Von Hartz IV allein könnte ich nicht leben“, sagt Peter Audehm schlicht. Und dann gehe es ja nicht nur ums Geld, sondern um eine Aufgabe im Leben. „Wenn ich die Wege alle geharkt habe, dann wird meine Leistung sichtbar.“ Und das wird wohl niemand bestreiten.

Krude und verquast

Demokratie liest

Diktatur nicht! Am kommenden Wochenende planen Hitlers Helfer in Neustrelitz aufzumarschieren, offenbar sind sämtliche Verwaltungsgerichte bereits wieder fest in der Hand neuer Freislers, die so etwas durchgehen lassen, aber wie immer, mit dem gratis Heldenmut der Neustrelitzer haben die neuen Auschwitzplaner nicht gerechnet, die ganze Woche bereits fuhr der Lautsprecherwagen der SED – Kreisleitung durch den Ort und erinnerte die Bürger daran, am Samstag pünktlich zum Widerstand herauszutreten, etwas, was die Gemeinden im undemokratischeren Teil Deutschlands inzwischen wie ein liebgewordenes  Ritual zelebrieren, das den Ersten Mai, den internationalen Kampftag der Arbeiterklasse, und den 7. Oktober ersetzt hat, Hauptsache, es gibt Bockwurst und Bier dabei und das Pionierblasorchester spielt.

„Unsere Stadt bleibt bunt“ , so prangt es von vielen Fassaden, was das heißen soll, ahnen nur die wenigsten Neustrelitzer, die bis 1989 gar nicht bemerkten, daß ihr Leben grau war, so völlig ohne Schwarze, Blonde oder Braune,  und es heute auch noch nicht begreifen können. Die Angst, jemand könnte ihnen die schönen haltbaren Farben wieder von den Hauswänden abkratzen, die sie nun seit 1990 käuflich im Handel erwerben können, hält eine ganze Stadt in Atem.

Die NPD, um die es wieder geht, keine illegale, verbotene Partei übrigens, will gegen Kinderschändung und Kindesmißbrauch ihre undemokratische Stimme erheben, das macht vor allem Kirchenvertreter besorgt, die zuletzt im Ruf standen, massenhaft Kinder hinter Altären oder in Heimen zu schänden, kein Wunder, daß so ein Thema sie sensibilisiert, das keinesfalls den Nazis überlassen werden darf, eher schon Frau von Guttenberg beim Unterschichtensender RTL 2. Zur Aktion gegen Kindesmißbrauch durch die NPD, die dieses Thema ausnutzt, wie sie überhaupt jedes Thema für ihre teuflischen Zwecke ausnutzt, nicht wie DIE LINKE , die SPD, die Grünen oder die CDU, werden im diakonisch-kirchlichen Zentrum Borwinheim über 60 Vertreter aus Vereinen, Verbänden, christlichen Gemeinschaften, Parteien, Verwaltungen und Privatpersonen jeweils fünf Minuten aus humanistischen Texten lesen.

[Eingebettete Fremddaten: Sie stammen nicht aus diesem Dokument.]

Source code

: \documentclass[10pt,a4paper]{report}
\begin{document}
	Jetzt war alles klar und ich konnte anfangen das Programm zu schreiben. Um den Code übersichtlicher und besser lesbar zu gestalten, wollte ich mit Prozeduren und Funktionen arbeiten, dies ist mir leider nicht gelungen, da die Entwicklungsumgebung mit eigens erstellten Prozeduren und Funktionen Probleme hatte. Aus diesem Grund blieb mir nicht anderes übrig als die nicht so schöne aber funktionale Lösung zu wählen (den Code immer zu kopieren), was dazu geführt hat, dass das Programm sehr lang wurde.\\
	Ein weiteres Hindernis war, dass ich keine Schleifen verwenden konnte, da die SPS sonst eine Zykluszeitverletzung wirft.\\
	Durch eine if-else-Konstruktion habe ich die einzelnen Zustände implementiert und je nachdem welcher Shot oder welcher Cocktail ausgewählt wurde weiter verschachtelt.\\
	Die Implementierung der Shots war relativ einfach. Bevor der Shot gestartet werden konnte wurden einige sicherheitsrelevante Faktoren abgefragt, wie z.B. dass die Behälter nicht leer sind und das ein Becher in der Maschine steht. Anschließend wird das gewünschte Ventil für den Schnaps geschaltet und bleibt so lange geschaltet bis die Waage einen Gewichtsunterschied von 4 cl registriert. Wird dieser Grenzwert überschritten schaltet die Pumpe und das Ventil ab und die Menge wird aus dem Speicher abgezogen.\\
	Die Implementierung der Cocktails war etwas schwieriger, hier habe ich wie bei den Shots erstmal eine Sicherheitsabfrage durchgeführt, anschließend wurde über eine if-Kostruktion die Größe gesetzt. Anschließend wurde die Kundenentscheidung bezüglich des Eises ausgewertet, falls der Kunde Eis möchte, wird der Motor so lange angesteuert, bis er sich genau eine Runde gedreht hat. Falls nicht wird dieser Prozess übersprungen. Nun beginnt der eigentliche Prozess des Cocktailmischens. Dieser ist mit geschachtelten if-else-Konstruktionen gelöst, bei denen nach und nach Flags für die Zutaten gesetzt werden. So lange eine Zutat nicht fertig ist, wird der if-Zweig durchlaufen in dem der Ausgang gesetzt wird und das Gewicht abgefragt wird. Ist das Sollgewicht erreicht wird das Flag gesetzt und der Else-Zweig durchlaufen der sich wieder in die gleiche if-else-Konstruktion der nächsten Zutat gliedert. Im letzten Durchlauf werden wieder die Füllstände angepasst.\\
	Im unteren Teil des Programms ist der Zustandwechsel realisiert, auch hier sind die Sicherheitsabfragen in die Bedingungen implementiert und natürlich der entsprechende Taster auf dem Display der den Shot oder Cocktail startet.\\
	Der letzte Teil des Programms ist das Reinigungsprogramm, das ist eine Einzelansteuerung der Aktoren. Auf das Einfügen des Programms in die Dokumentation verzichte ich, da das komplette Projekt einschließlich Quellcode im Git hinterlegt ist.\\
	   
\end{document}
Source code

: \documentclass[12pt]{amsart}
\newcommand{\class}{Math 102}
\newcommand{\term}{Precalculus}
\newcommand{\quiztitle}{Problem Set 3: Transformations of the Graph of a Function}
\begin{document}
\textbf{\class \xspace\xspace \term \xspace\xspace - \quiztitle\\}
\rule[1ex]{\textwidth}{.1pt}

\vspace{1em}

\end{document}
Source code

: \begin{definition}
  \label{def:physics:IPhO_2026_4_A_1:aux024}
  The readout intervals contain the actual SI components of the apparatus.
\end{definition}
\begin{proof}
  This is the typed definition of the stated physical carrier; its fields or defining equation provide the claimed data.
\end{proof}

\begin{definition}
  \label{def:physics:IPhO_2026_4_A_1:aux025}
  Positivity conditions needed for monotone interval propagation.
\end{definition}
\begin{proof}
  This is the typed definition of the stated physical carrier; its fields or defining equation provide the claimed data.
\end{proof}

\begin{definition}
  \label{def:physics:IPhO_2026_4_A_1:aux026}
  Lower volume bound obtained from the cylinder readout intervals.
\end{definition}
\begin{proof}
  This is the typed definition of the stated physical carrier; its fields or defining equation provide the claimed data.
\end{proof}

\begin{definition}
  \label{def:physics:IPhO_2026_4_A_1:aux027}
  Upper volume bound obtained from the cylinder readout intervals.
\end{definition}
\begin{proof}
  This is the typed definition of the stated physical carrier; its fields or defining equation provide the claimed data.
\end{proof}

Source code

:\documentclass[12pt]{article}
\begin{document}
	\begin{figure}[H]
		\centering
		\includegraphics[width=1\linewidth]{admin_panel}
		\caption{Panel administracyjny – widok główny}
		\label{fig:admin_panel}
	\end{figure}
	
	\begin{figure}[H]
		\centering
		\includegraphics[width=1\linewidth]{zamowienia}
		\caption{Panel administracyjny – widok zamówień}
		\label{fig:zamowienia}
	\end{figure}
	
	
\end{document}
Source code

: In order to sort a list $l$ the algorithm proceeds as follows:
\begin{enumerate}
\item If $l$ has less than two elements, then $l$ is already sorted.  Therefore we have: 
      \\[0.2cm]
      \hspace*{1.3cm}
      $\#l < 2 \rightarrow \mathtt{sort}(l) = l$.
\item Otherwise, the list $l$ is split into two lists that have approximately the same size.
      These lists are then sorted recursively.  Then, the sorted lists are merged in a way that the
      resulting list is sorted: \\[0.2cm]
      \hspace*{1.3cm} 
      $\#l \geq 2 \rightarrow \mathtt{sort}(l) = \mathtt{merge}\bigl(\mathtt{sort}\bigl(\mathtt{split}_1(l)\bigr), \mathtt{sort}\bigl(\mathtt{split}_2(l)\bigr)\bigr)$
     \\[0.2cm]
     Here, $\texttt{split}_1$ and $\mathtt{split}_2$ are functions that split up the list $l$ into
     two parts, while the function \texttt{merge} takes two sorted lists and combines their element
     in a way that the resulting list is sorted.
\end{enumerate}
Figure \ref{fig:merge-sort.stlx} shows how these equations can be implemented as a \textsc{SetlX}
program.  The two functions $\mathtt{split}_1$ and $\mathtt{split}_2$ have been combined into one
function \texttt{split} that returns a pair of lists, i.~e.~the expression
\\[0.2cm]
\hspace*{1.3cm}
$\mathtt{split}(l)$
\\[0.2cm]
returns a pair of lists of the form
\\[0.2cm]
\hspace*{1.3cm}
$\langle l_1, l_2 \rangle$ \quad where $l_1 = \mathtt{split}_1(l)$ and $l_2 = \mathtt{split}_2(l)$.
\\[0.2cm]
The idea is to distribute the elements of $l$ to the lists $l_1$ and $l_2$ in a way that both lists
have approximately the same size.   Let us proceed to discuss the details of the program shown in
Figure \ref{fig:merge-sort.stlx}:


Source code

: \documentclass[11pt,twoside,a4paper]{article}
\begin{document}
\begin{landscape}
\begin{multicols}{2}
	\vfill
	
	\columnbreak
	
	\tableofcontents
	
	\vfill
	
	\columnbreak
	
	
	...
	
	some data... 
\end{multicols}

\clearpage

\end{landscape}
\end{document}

Damit soll dafür sensibilisiert werden, sich für eine Kultur des Lebens, der Demokratie und der Menschlichkeit einzusetzen. Zudem wird es die Möglichkeit zum Gespräch geben. Aber keinesfalls mit den Faschisten, die ihr Kommen angekündigt haben, so weit geht die Gesprächsbereitschaft dann doch nicht.

Die Beschwörungen, gegen das Böse, das dann am Samstag in der Stadt tobt, steht unter dem Motto „Demokratie liest“, das sollte uns besorgt machen um die Demokratie, wo die Lesekompetenz immer mehr schwindet, in den Schulen, und „Demokratie hört“, unterm Einsatz von Hörbüchern gegen den Mißbrauch der Mißbraucher zu parteipolitischen Zwecken, das geht schon gar nicht, weil das so an „Alles hört auf mein Kommando“ erinnert.

Welche humanistischen Texte das übrigens sein werden, zum Beispiel ein Auszug aus dem Grundgesetz, das die Grundrechte auf Meinungs – und Versammlungsfreiheit enthält, das Buch von Thilo Sarrazin, der Koran oder ein Kapitel aus Harry Potter, das wollten die Initiatoren nicht verraten. Seien wir also gespannt.